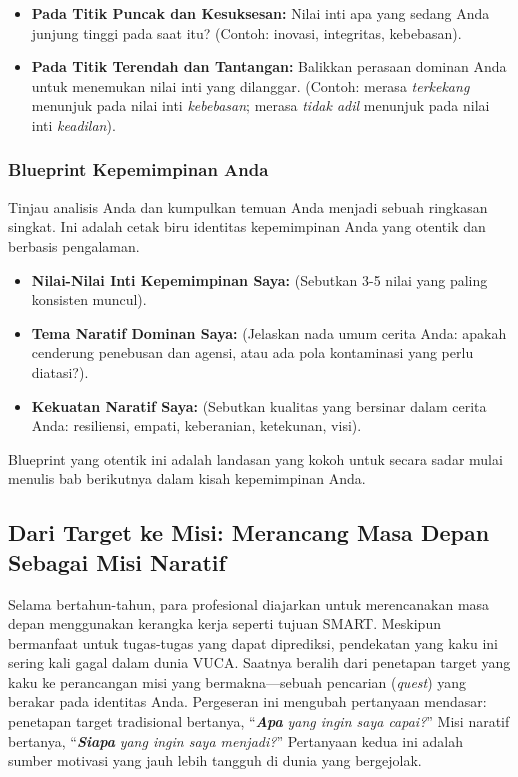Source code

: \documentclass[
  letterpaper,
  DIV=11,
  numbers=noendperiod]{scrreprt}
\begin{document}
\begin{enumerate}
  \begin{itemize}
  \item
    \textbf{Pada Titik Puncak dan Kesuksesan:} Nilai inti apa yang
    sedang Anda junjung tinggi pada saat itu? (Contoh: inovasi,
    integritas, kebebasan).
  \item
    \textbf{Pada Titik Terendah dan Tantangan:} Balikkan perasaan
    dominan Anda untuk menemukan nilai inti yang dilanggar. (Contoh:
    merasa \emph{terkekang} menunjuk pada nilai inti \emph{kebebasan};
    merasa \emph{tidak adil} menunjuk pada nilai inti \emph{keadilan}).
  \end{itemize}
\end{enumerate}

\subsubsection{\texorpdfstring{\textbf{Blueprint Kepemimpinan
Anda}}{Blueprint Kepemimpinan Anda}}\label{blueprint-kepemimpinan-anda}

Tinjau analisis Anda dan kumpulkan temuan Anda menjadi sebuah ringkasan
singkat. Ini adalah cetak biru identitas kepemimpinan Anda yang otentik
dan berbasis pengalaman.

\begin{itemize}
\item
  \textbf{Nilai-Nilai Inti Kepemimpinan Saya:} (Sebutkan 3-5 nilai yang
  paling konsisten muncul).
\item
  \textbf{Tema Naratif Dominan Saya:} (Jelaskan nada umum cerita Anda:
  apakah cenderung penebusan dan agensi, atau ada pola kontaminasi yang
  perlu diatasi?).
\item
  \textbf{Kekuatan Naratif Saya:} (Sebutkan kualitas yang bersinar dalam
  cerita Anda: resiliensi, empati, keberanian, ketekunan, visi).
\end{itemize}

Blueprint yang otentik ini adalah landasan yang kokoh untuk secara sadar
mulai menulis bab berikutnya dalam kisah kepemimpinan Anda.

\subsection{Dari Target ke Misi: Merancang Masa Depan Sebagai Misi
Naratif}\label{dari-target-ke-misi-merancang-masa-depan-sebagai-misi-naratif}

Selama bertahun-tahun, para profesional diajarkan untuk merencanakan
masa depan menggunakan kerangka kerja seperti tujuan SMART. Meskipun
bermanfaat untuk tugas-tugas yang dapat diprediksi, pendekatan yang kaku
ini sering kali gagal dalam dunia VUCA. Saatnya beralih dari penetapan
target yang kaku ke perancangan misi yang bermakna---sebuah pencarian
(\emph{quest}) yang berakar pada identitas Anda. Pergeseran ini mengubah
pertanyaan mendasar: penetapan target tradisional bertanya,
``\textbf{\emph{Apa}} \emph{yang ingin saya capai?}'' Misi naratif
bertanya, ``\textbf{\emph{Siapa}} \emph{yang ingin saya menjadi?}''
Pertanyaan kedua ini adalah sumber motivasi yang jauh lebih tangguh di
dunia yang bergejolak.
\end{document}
== == ==
**HOW TO COMPLETE THIS TASK:** Return each line among the entries that holds the word "itemize".

**THE COMPLETED TASK:**
  \begin{itemize}
  \end{itemize}
\begin{itemize}
\end{itemize}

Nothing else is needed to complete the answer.